Document images with source code:
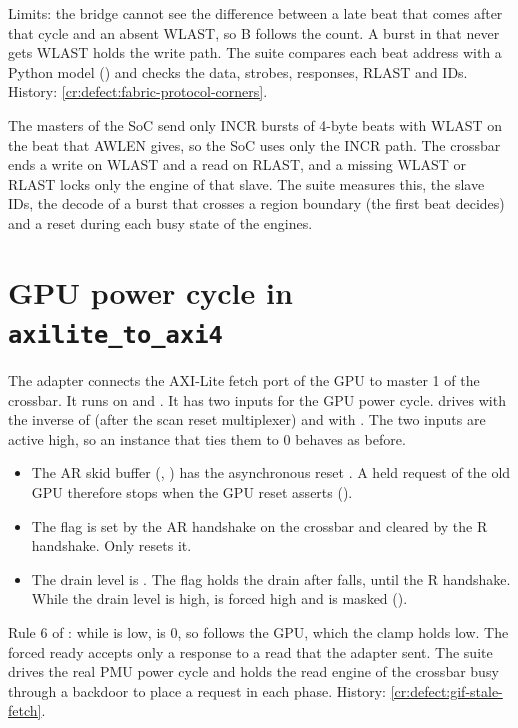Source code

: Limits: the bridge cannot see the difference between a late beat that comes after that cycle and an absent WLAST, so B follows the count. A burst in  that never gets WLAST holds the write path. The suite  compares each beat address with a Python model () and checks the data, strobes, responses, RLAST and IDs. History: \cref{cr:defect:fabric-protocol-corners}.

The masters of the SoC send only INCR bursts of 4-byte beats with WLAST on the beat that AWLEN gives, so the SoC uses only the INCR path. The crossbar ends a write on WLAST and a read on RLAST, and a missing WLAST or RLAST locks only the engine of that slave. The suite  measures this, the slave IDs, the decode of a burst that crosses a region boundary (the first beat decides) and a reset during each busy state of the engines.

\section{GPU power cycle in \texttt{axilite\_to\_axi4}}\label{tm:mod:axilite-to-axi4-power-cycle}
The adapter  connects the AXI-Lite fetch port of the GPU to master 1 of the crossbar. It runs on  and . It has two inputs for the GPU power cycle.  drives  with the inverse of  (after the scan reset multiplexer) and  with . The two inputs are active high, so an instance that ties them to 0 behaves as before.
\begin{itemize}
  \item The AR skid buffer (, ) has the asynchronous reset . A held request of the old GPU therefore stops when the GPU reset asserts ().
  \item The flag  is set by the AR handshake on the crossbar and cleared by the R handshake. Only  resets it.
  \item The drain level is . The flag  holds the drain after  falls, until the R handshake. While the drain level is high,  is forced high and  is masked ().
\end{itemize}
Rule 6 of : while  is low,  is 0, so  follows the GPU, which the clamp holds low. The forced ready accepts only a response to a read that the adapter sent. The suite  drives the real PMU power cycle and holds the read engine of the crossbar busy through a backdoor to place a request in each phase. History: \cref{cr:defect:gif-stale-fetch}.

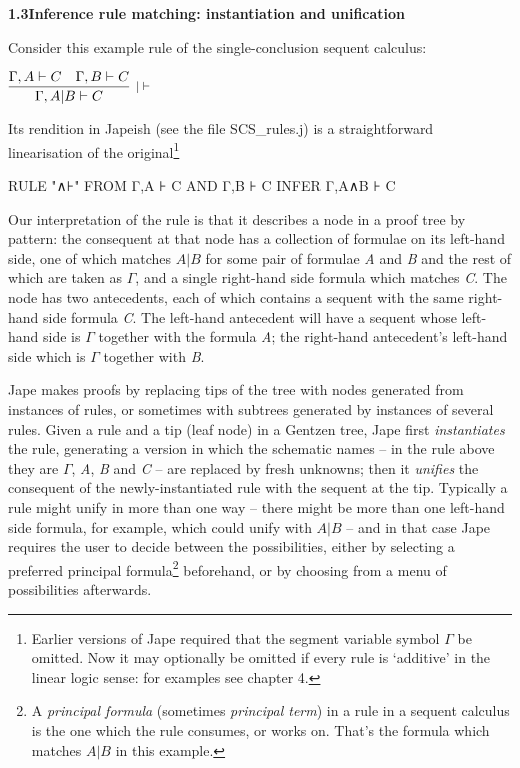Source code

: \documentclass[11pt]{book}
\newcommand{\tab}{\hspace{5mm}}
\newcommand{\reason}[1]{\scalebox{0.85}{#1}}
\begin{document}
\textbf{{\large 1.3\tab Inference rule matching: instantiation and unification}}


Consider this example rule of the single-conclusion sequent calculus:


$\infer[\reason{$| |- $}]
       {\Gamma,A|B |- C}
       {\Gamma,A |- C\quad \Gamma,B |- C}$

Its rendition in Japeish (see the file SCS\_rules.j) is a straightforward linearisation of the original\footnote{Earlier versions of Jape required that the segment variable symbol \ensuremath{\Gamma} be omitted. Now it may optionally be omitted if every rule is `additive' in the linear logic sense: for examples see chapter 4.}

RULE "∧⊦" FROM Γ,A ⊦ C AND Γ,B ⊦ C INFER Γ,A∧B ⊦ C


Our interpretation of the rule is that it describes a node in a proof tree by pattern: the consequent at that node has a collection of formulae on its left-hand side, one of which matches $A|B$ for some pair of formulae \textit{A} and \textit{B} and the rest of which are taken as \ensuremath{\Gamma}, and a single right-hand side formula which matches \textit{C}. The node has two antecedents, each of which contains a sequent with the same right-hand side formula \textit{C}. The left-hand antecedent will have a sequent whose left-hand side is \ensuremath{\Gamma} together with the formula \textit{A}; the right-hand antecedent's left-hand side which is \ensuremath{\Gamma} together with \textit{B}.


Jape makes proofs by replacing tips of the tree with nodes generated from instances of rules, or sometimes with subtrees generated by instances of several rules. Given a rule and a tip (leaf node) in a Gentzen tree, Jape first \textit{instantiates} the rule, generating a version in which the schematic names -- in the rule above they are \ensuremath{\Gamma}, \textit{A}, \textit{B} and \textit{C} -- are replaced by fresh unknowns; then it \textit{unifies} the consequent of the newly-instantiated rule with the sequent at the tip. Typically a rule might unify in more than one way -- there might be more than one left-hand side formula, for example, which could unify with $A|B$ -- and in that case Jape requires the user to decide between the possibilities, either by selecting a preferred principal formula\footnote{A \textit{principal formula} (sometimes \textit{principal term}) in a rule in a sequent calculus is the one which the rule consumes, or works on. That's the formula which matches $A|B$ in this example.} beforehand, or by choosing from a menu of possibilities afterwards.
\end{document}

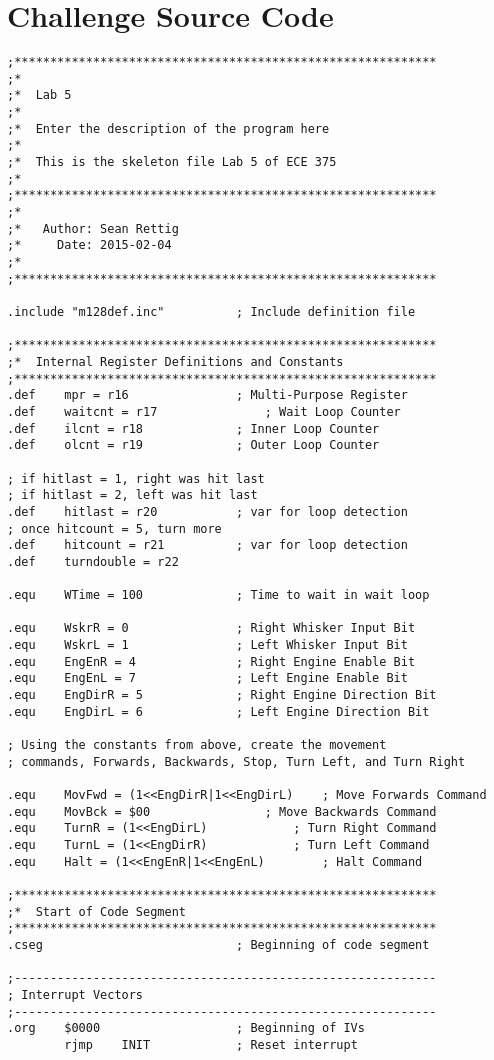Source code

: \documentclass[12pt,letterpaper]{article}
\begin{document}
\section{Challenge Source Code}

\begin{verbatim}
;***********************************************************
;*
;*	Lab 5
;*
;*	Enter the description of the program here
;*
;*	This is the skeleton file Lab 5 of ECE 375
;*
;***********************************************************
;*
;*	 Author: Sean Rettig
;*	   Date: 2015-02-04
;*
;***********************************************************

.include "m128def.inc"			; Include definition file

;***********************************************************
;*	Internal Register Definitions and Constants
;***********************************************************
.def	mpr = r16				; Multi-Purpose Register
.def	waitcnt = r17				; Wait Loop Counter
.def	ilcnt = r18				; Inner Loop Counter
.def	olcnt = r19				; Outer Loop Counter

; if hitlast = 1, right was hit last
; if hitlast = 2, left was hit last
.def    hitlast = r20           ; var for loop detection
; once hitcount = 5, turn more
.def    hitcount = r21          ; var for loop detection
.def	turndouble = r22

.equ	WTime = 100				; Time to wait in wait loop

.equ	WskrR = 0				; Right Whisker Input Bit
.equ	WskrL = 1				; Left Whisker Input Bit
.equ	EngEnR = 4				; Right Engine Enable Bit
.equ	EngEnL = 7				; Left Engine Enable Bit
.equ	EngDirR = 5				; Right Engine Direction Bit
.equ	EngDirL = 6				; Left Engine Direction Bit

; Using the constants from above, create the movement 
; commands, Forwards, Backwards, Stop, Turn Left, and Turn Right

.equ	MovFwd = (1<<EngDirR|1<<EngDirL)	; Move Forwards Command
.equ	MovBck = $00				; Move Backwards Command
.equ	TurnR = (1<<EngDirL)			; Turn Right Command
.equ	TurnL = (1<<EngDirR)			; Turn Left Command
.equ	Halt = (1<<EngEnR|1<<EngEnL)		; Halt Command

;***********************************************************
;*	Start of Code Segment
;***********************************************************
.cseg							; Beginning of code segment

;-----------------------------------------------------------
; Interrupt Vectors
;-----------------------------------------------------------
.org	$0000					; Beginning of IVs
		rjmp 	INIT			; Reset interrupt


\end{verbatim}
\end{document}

How to complete this task: Search the records line by line for the word "flag" and copy every line where it appears.

Exercise response:
  \item The flag  is set by the AR handshake on the crossbar and cleared by the R handshake. Only  resets it.
  \item The drain level is . The flag  holds the drain after  falls, until the R handshake. While the drain level is high,  is forced high and  is masked ().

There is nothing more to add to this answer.